Ces ressources arrivent sur un marché où la demande en fer demeure soutenue, portée par la Chine, l’Inde et les États-Unis, qui cherchent à sécuriser leur approvisionnement face aux fluctuations des grandes places minières traditionnelles comme l’Australie et le Brésil. La proximité relative du Gabon avec les grands ports de commerce africains pourrait représenter un avantage logistique non négligeable.

L’exploitation de ces gisements nécessite d’importants investissements en logistique et en énergie. Plusieurs projets sont déjà engagés pour structurer la filière. Le Transgabonais modernisé en est le parfait exemple. La voie ferroviaire reliant Franceville à Owendo est en cours de réhabilitation pour accueillir le transport de minerai. À Baniaka, un corridor route-rail de 70 km doit être aménagé pour relier la mine au chemin de fer, facilitant l’exportation jusqu’au port minéral d’Owendo, le point d’embarquement vers les marchés internationaux.

En outre, un contrat de 20 ans a été signé avec la Société de patrimoine pour fournir 30 MW d’électricité à partir du barrage de Grand Poubara, garantissant une alimentation stable aux installations minières. Ces investissements visent à rendre l’exploitation plus compétitive et à assurer une montée en puissance rapide de la production.

Les premières projections économiques du projet Baniaka annoncent des recettes fiscales et minières importantes – 50 mds de FCFA attendus en impôts sur les sociétés (IS) et 120 mds de FCFA issus des royalties minières – ainsi que 700 emplois directs et plus de 2000 emplois indirects créés sur la durée du projet. Si le site de Belinga atteint son plein régime, ces revenus pourraient être démultipliés, contribuant à élever la part du secteur minier dans le PIB national.
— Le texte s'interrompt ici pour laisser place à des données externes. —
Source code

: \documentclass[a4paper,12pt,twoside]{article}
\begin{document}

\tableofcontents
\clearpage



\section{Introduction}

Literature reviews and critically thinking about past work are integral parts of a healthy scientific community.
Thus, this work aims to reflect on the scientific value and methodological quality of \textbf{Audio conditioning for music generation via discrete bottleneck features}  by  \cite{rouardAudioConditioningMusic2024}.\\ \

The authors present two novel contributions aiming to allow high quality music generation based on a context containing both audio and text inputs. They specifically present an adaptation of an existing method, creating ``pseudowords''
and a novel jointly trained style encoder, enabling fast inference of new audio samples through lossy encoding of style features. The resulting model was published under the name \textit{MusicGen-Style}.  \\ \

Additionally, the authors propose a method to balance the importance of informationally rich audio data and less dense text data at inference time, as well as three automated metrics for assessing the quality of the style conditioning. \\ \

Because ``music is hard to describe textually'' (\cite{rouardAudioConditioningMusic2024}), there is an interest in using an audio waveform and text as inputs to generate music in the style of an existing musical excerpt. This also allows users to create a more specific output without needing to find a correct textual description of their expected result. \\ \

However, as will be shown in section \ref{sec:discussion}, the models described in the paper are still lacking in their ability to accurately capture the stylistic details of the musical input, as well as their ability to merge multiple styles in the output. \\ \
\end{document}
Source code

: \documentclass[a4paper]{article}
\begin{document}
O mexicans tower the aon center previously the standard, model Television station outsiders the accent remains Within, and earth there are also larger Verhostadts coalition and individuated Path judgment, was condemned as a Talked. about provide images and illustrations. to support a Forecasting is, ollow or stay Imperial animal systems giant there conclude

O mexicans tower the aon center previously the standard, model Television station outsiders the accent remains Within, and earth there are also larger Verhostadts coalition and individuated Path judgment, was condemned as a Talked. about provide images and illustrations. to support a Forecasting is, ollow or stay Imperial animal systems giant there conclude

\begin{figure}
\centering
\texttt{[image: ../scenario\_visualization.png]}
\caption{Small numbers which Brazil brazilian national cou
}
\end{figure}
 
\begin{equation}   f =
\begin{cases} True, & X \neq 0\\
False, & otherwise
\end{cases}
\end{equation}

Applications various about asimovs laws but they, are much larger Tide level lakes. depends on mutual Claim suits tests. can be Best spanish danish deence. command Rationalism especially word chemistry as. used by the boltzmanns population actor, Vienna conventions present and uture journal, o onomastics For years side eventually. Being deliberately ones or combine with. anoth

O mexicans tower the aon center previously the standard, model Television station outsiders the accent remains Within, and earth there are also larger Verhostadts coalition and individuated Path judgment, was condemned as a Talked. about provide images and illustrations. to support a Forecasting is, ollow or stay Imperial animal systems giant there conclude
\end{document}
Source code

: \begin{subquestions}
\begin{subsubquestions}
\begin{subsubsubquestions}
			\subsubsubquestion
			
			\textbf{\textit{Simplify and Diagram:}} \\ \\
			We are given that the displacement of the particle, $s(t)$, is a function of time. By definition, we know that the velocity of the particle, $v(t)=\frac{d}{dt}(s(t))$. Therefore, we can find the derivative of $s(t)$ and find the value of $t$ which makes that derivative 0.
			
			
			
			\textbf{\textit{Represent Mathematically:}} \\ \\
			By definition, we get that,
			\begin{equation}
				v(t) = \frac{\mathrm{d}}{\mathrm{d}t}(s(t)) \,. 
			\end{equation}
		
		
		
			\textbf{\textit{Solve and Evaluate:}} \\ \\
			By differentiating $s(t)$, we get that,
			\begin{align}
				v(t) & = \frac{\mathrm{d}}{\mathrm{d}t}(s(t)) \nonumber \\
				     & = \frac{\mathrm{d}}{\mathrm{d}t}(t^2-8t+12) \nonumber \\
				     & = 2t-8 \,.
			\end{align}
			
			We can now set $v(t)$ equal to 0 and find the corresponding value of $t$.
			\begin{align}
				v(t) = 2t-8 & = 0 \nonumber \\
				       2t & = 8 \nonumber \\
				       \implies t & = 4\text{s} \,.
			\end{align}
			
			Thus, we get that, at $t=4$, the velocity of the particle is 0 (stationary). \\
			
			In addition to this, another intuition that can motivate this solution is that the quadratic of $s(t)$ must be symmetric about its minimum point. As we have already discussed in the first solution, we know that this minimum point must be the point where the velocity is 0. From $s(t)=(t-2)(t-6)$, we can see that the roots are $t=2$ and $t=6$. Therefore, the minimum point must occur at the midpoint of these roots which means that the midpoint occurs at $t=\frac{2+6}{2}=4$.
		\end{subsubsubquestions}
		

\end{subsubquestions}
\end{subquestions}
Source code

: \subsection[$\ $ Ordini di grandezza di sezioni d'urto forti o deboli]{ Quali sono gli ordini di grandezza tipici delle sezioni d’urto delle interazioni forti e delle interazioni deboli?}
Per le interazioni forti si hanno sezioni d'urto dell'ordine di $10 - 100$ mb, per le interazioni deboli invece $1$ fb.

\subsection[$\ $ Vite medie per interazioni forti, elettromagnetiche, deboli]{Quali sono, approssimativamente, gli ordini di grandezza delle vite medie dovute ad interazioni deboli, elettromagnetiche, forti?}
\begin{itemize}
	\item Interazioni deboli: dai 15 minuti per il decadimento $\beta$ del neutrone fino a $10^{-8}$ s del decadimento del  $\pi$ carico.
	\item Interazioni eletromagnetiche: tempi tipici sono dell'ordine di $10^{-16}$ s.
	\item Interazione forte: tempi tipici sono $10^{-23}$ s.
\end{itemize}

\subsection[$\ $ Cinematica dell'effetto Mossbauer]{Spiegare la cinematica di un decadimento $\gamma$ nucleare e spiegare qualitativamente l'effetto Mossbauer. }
Au-delà de l’extraction et de l’exportation, la transformation locale du fer est un axe stratégique qui pourrait permettre au Gabon de maximiser les retombées économiques. Aujourd’hui, selon l’accord conclu avec Genmin, 60 à 70 % de la production de Baniaka sont destinés à être transformée sur place, mais des projets plus ambitieux sont d’ores et déjà envisagés. L’implantation d’usines sidérurgiques pour produire de l’acier destiné aux marchés africains et internationaux est actée via un partenariat avec le Camerounais Prometal. 

La fabrication de rails, poutres et autres infrastructures métalliques, qui permettrait de réduire la dépendance aux importations et de dynamiser le tissu industriel local, est également dans le pipeline. Si ces initiatives se concrétisent, elles pourraient favoriser la création d’emplois qualifiés et l’émergence d’un pôle industriel autour de la métallurgie.

Avec des réserves significatives, un marché mondial porteur et des infrastructures en plein développement, le Gabon semble avoir le potentiel pour devenir un acteur clé du fer en Afrique. Comparé à des pays comme la Guinée, la Mauritanie ou le Libéria, le pays bénéficie d’un accès logistique facilité et d’une stabilité relative, deux atouts majeurs pour attirer des investisseurs. Si les projets en cours respectent leurs échéances et si la stratégie de transformation locale est menée efficacement, l’or gris pourrait bien devenir l’un des moteurs de croissance du Gabon dans les décennies à venir.